Sunday, December 13, 2009

Ask Linda #175-No free relief from hazard

Dear Linda,

Keep up the good work with your blog!

In a major local golf tournament, a competitor’s ball landed in a water hazard and the ball ended up on a watering hose that had been left coiled up inside the hazard. They allowed him to drop out of the hazard with no penalty. Isn’t this considered an abnormal condition which does not give you free relief? Shouldn’t he have to play it as it lies OR take relief from the HAZARD?

Thank you,

Lou Lou

Dear Lou Lou,

A coiled hose is an obstruction. Assuming it could be moved without too much effort, and that moving it would not take too much time, it would be considered a movable obstruction.

When a player’s ball lies on a movable obstruction, the correct procedure is to lift the ball, move the obstruction, and drop the ball as near as possible to the spot directly under where it lay on the obstruction, not nearer the hole [Rule 24-1b].

The competitor’s ball was lying on a movable obstruction (the hose) in a hazard. He was entitled to a free drop in the hazard. There is no provision in the rule book for taking a ball out of a water hazard without incurring a one-stroke penalty. You are correct in your understanding that this player should not have been granted a free drop outside the hazard, Lou.

Linda

Copyright © 2009 Linda Miller. All rights reserved.

Wednesday, December 2, 2009

Ask Linda #174-Hazards behind greens

Dear Linda,

On the fifth hole at my golf course there is water starting next to the green on the right, continuing around the back of the green. All of this water is designated as a lateral hazard.

I have two questions:

1. Is the water behind the green properly designated a lateral hazard, or should it be marked as a water hazard (yellow stakes)?

2. How is the ball to be played when it lands on the green and then travels into the water behind the green?

Lulu

Dear Lulu,

Course marking is sometimes more of an art than a science. Deciding whether to mark a hazard as a lateral (red stakes) or as a water hazard (yellow stakes) may depend on the answer to such questions as:

1. How difficult or easy does the management want to make the hole?

2. Is it safe for players to drop behind the water hazard, or will they be in the line of fire of golfers playing another hole?

3. How time-consuming will it be to cross the hazard and drop on the side that is away from the green?

It is not unusual for a hazard behind a green to be marked as lateral, and it is an acceptable designation. A ball that hits the green and rolls into the water is in the hazard. Your relief choices for a ball in such a lateral hazard are as follows:

1. Play it as it lies in the hazard with no penalty.

2. Under penalty of one stroke:

a. Play the ball from where you hit your previous stroke.

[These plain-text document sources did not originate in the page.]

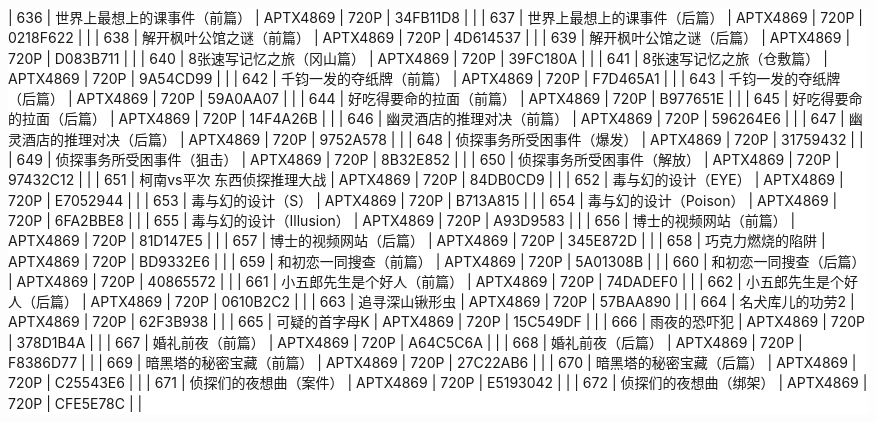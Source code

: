 | 636 | 世界上最想上的课事件（前篇） | APTX4869 | 720P | 34FB11D8 | |
| 637 | 世界上最想上的课事件（后篇） | APTX4869 | 720P | 0218F622 | |
| 638 | 解开枫叶公馆之谜（前篇） | APTX4869 | 720P | 4D614537 | |
| 639 | 解开枫叶公馆之谜（后篇） | APTX4869 | 720P | D083B711 | |
| 640 | 8张速写记忆之旅（冈山篇） | APTX4869 | 720P | 39FC180A | |
| 641 | 8张速写记忆之旅（仓敷篇） | APTX4869 | 720P | 9A54CD99 | |
| 642 | 千钧一发的夺纸牌（前篇） | APTX4869 | 720P | F7D465A1 | |
| 643 | 千钧一发的夺纸牌（后篇） | APTX4869 | 720P | 59A0AA07 | |
| 644 | 好吃得要命的拉面（前篇） | APTX4869 | 720P | B977651E | |
| 645 | 好吃得要命的拉面（后篇） | APTX4869 | 720P | 14F4A26B | |
| 646 | 幽灵酒店的推理对决（前篇） | APTX4869 | 720P | 596264E6 | |
| 647 | 幽灵酒店的推理对决（后篇） | APTX4869 | 720P | 9752A578 | |
| 648 | 侦探事务所受困事件（爆发） | APTX4869 | 720P | 31759432 | |
| 649 | 侦探事务所受困事件（狙击） | APTX4869 | 720P | 8B32E852 | |
| 650 | 侦探事务所受困事件（解放） | APTX4869 | 720P | 97432C12 | |
| 651 | 柯南vs平次 东西侦探推理大战 <Badge text="1h" /> | APTX4869 | 720P | 84DB0CD9 | |
| 652 | 毒与幻的设计（EYE） | APTX4869 | 720P | E7052944 | |
| 653 | 毒与幻的设计（S） | APTX4869 | 720P | B713A815 | |
| 654 | 毒与幻的设计（Poison） | APTX4869 | 720P | 6FA2BBE8 | |
| 655 | 毒与幻的设计（Illusion） | APTX4869 | 720P | A93D9583 | |
| 656 | 博士的视频网站（前篇） | APTX4869 | 720P | 81D147E5 | |
| 657 | 博士的视频网站（后篇） | APTX4869 | 720P | 345E872D | |
| 658 | 巧克力燃烧的陷阱 | APTX4869 | 720P | BD9332E6 | |
| 659 | 和初恋一同搜查（前篇） | APTX4869 | 720P | 5A01308B | |
| 660 | 和初恋一同搜查（后篇） | APTX4869 | 720P | 40865572 | |
| 661 | 小五郎先生是个好人（前篇） | APTX4869 | 720P | 74DADEF0 | |
| 662 | 小五郎先生是个好人（后篇） | APTX4869 | 720P | 0610B2C2 | |
| 663 | 追寻深山锹形虫 | APTX4869 | 720P | 57BAA890 | |
| 664 | 名犬库儿的功劳2 | APTX4869 | 720P | 62F3B938 | |
| 665 | 可疑的首字母K | APTX4869 | 720P | 15C549DF | |
| 666 | 雨夜的恐吓犯 | APTX4869 | 720P | 378D1B4A | |
| 667 | 婚礼前夜（前篇） | APTX4869 | 720P | A64C5C6A | |
| 668 | 婚礼前夜（后篇） | APTX4869 | 720P | F8386D77 | |
| 669 | 暗黑塔的秘密宝藏（前篇） | APTX4869 | 720P | 27C22AB6 | |
| 670 | 暗黑塔的秘密宝藏（后篇） | APTX4869 | 720P | C25543E6 | |
| 671 | 侦探们的夜想曲（案件） | APTX4869 | 720P | E5193042 | |
| 672 | 侦探们的夜想曲（绑架） | APTX4869 | 720P | CFE5E78C | |
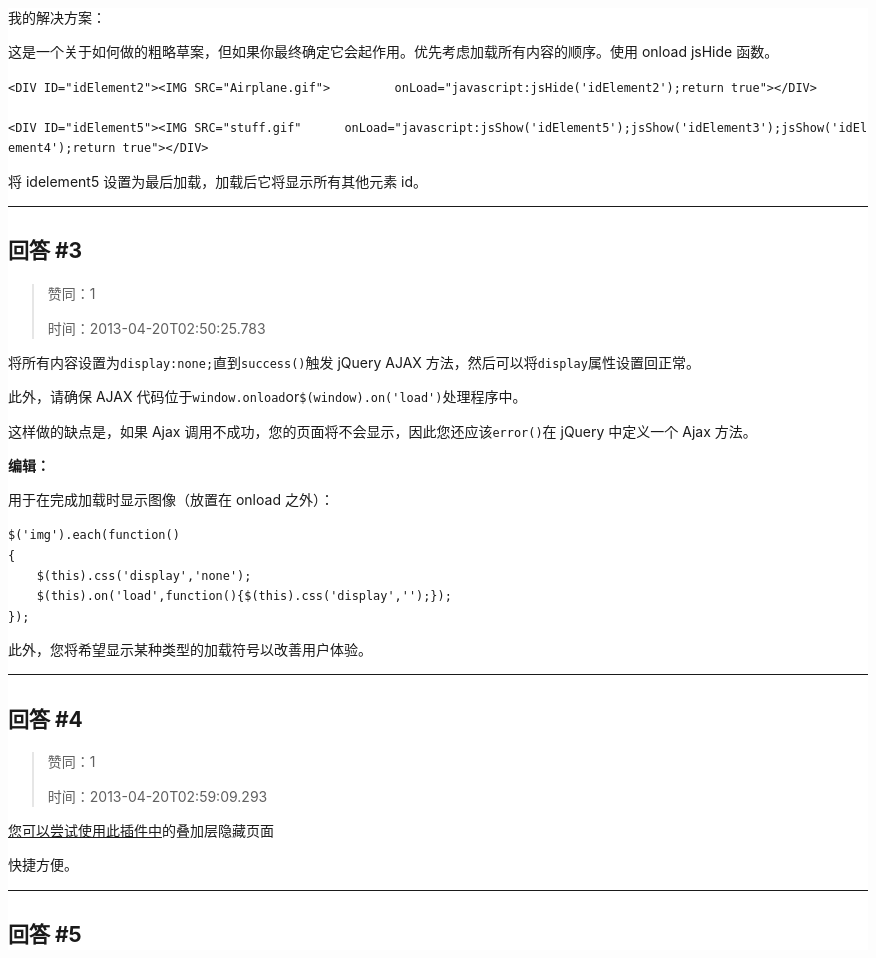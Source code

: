 我的解决方案：

这是一个关于如何做的粗略草案，但如果你最终确定它会起作用。优先考虑加载所有内容的顺序。使用 onload jsHide 函数。

```
<DIV ID="idElement2"><IMG SRC="Airplane.gif">         onLoad="javascript:jsHide('idElement2');return true"></DIV>

<DIV ID="idElement5"><IMG SRC="stuff.gif"      onLoad="javascript:jsShow('idElement5');jsShow('idElement3');jsShow('idElement4');return true"></DIV> 
```

将 idelement5 设置为最后加载，加载后它将显示所有其他元素 id。

* * *

## 回答 #3

> 赞同：1
> 
> 时间：2013-04-20T02:50:25.783

将所有内容设置为`display:none;`直到`success()`触发 jQuery AJAX 方法，然后可以将`display`属性设置回正常。

此外，请确保 AJAX 代码位于`window.onload`or`$(window).on('load')`处理程序中。

这样做的缺点是，如果 Ajax 调用不成功，您的页面将不会显示，因此您还应该`error()`在 jQuery 中定义一个 Ajax 方法。

**编辑：**

用于在完成加载时显示图像（放置在 onload 之外）：

```
$('img').each(function()
{
    $(this).css('display','none');
    $(this).on('load',function(){$(this).css('display','');});
}); 
```

此外，您将希望显示某种类型的加载符号以改善​​用户体验。

* * *

## 回答 #4

> 赞同：1
> 
> 时间：2013-04-20T02:59:09.293

[您可以尝试使用此插件中](http://www.gayadesign.com/diy/queryloader-preload-your-website-in-style/)的叠加层隐藏页面

快捷方便。

* * *

## 回答 #5
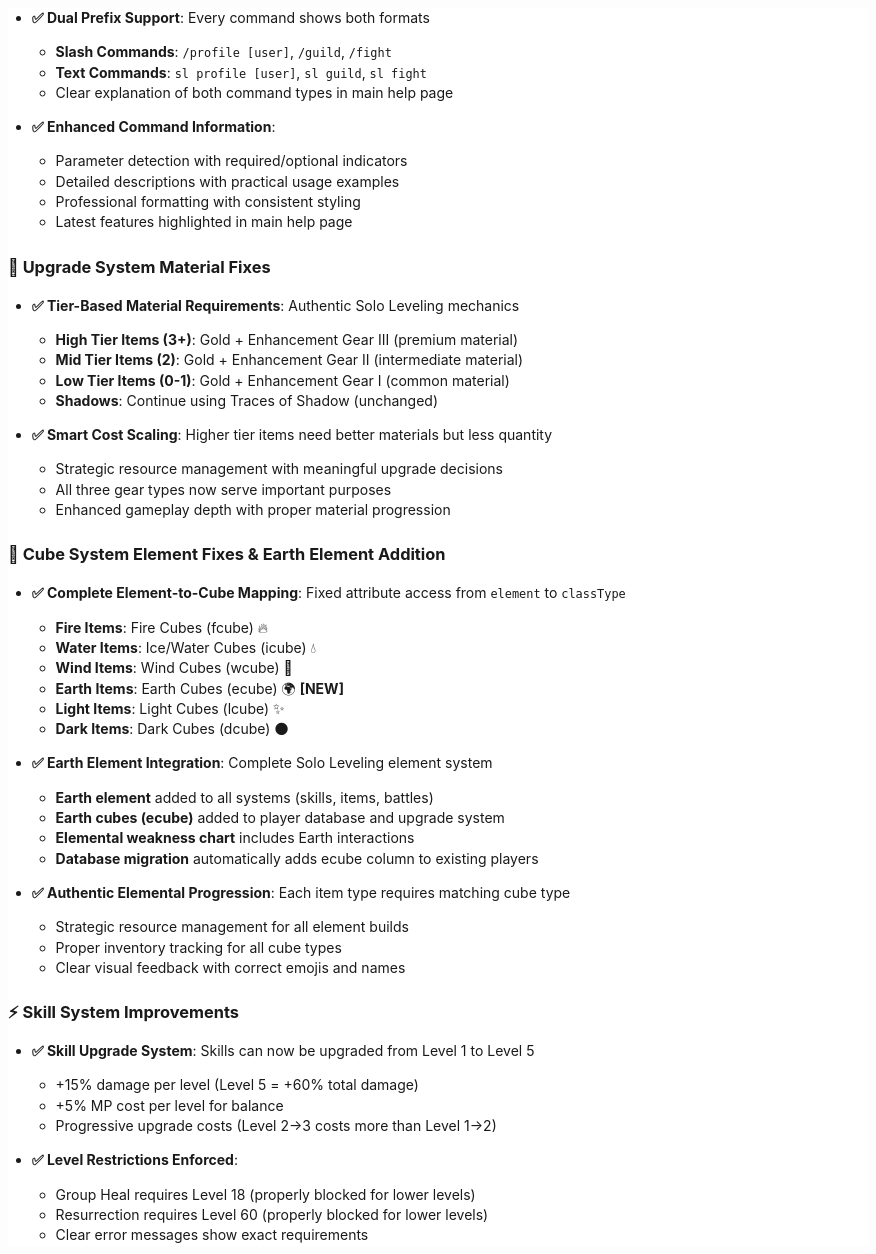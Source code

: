 - **✅ Dual Prefix Support**: Every command shows both formats
  - **Slash Commands**: `/profile [user]`, `/guild`, `/fight`
  - **Text Commands**: `sl profile [user]`, `sl guild`, `sl fight`
  - Clear explanation of both command types in main help page

- **✅ Enhanced Command Information**:
  - Parameter detection with required/optional indicators
  - Detailed descriptions with practical usage examples
  - Professional formatting with consistent styling
  - Latest features highlighted in main help page

### 🔧 **Upgrade System Material Fixes**
- **✅ Tier-Based Material Requirements**: Authentic Solo Leveling mechanics
  - **High Tier Items (3+)**: Gold + Enhancement Gear III (premium material)
  - **Mid Tier Items (2)**: Gold + Enhancement Gear II (intermediate material)
  - **Low Tier Items (0-1)**: Gold + Enhancement Gear I (common material)
  - **Shadows**: Continue using Traces of Shadow (unchanged)

- **✅ Smart Cost Scaling**: Higher tier items need better materials but less quantity
  - Strategic resource management with meaningful upgrade decisions
  - All three gear types now serve important purposes
  - Enhanced gameplay depth with proper material progression

### 🎲 **Cube System Element Fixes & Earth Element Addition**
- **✅ Complete Element-to-Cube Mapping**: Fixed attribute access from `element` to `classType`
  - **Fire Items**: Fire Cubes (fcube) 🔥
  - **Water Items**: Ice/Water Cubes (icube) 💧
  - **Wind Items**: Wind Cubes (wcube) 💨
  - **Earth Items**: Earth Cubes (ecube) 🌍 **[NEW]**
  - **Light Items**: Light Cubes (lcube) ✨
  - **Dark Items**: Dark Cubes (dcube) 🌑

- **✅ Earth Element Integration**: Complete Solo Leveling element system
  - **Earth element** added to all systems (skills, items, battles)
  - **Earth cubes (ecube)** added to player database and upgrade system
  - **Elemental weakness chart** includes Earth interactions
  - **Database migration** automatically adds ecube column to existing players

- **✅ Authentic Elemental Progression**: Each item type requires matching cube type
  - Strategic resource management for all element builds
  - Proper inventory tracking for all cube types
  - Clear visual feedback with correct emojis and names

### ⚡ **Skill System Improvements**
- **✅ Skill Upgrade System**: Skills can now be upgraded from Level 1 to Level 5
  - +15% damage per level (Level 5 = +60% total damage)
  - +5% MP cost per level for balance
  - Progressive upgrade costs (Level 2→3 costs more than Level 1→2)
  
- **✅ Level Restrictions Enforced**: 
  - Group Heal requires Level 18 (properly blocked for lower levels)
  - Resurrection requires Level 60 (properly blocked for lower levels)
  - Clear error messages show exact requirements
  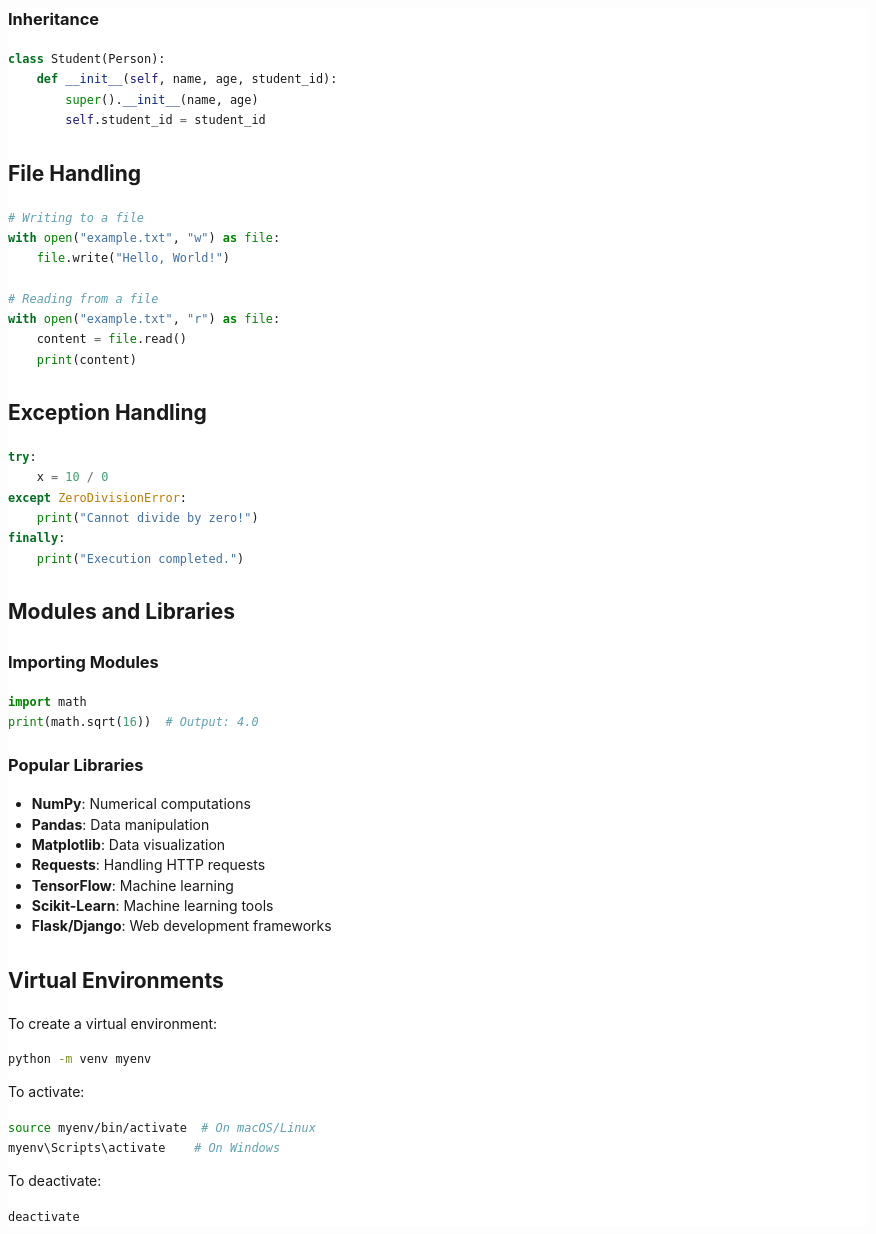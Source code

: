 ### Inheritance
```python
class Student(Person):
    def __init__(self, name, age, student_id):
        super().__init__(name, age)
        self.student_id = student_id
```

## File Handling
```python
# Writing to a file
with open("example.txt", "w") as file:
    file.write("Hello, World!")

# Reading from a file
with open("example.txt", "r") as file:
    content = file.read()
    print(content)
```

## Exception Handling
```python
try:
    x = 10 / 0
except ZeroDivisionError:
    print("Cannot divide by zero!")
finally:
    print("Execution completed.")
```

## Modules and Libraries
### Importing Modules
```python
import math
print(math.sqrt(16))  # Output: 4.0
```

### Popular Libraries
- **NumPy**: Numerical computations
- **Pandas**: Data manipulation
- **Matplotlib**: Data visualization
- **Requests**: Handling HTTP requests
- **TensorFlow**: Machine learning
- **Scikit-Learn**: Machine learning tools
- **Flask/Django**: Web development frameworks

## Virtual Environments
To create a virtual environment:
```sh
python -m venv myenv
```
To activate:
```sh
source myenv/bin/activate  # On macOS/Linux
myenv\Scripts\activate    # On Windows
```
To deactivate:
```sh
deactivate
```
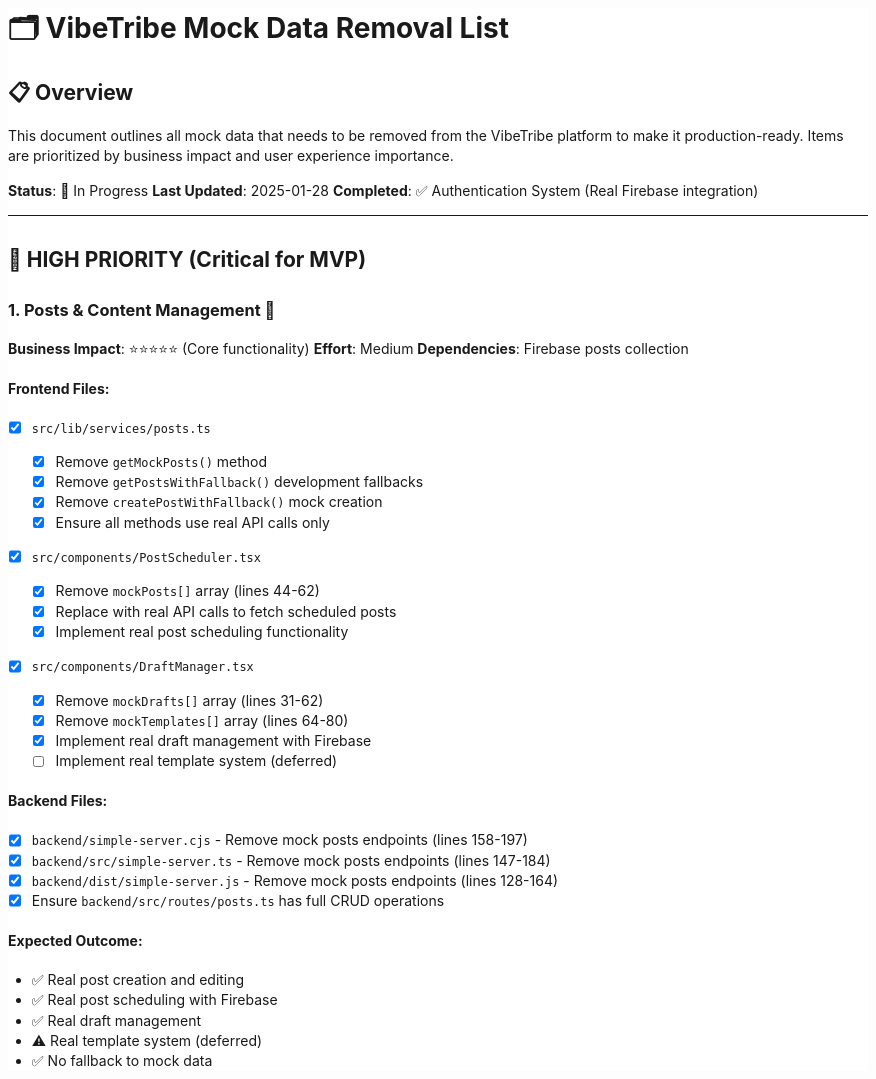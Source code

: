# 🗂️ VibeTribe Mock Data Removal List

## 📋 Overview

This document outlines all mock data that needs to be removed from the VibeTribe platform to make it production-ready. Items are prioritized by business impact and user experience importance.

**Status**: 🔄 In Progress
**Last Updated**: 2025-01-28
**Completed**: ✅ Authentication System (Real Firebase integration)

---

## 🎯 HIGH PRIORITY (Critical for MVP)

### 1. Posts & Content Management 🚀

**Business Impact**: ⭐⭐⭐⭐⭐ (Core functionality)
**Effort**: Medium
**Dependencies**: Firebase posts collection

#### Frontend Files:

- [x] `src/lib/services/posts.ts`

  - [x] Remove `getMockPosts()` method
  - [x] Remove `getPostsWithFallback()` development fallbacks
  - [x] Remove `createPostWithFallback()` mock creation
  - [x] Ensure all methods use real API calls only

- [x] `src/components/PostScheduler.tsx`

  - [x] Remove `mockPosts[]` array (lines 44-62)
  - [x] Replace with real API calls to fetch scheduled posts
  - [x] Implement real post scheduling functionality

- [x] `src/components/DraftManager.tsx`
  - [x] Remove `mockDrafts[]` array (lines 31-62)
  - [x] Remove `mockTemplates[]` array (lines 64-80)
  - [x] Implement real draft management with Firebase
  - [ ] Implement real template system (deferred)

#### Backend Files:

- [x] `backend/simple-server.cjs` - Remove mock posts endpoints (lines 158-197)
- [x] `backend/src/simple-server.ts` - Remove mock posts endpoints (lines 147-184)
- [x] `backend/dist/simple-server.js` - Remove mock posts endpoints (lines 128-164)
- [x] Ensure `backend/src/routes/posts.ts` has full CRUD operations

#### Expected Outcome:

- ✅ Real post creation and editing
- ✅ Real post scheduling with Firebase
- ✅ Real draft management
- ⚠️ Real template system (deferred)
- ✅ No fallback to mock data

b. Drop a ball behind the hazard (on the side further from the green) on the extension of a line that starts at the hole and passes straight through your ball and extends back to infinity.

c. Drop a ball within two club-lengths and not nearer the hole than the point where your original ball crossed the margin of the hazard. (Rule 26-1 also offers the option to drop on the opposite side of the water that is the same distance from the hole as the area you established in option “c.” However, it is unlikely such a point exists for a hazard designated as “lateral” that is behind a green.)

Players should always be given at least two relief options for a ball in a water hazard. In the case of a lateral hazard behind a green, if there is no place to drop a ball within two club-lengths of where a ball crosses the margin of the hazard that is not closer to the green, and there is no place to drop on the far side of the hazard (the area may be wooded or out-of-bounds, or the water may be too wide to cross), then one or several drop areas should be provided as a relief option for players who hit into the hazard. It is not the intent of the rules to give a player no choice other than to return to the spot where he hit his previous shot and hit another ball.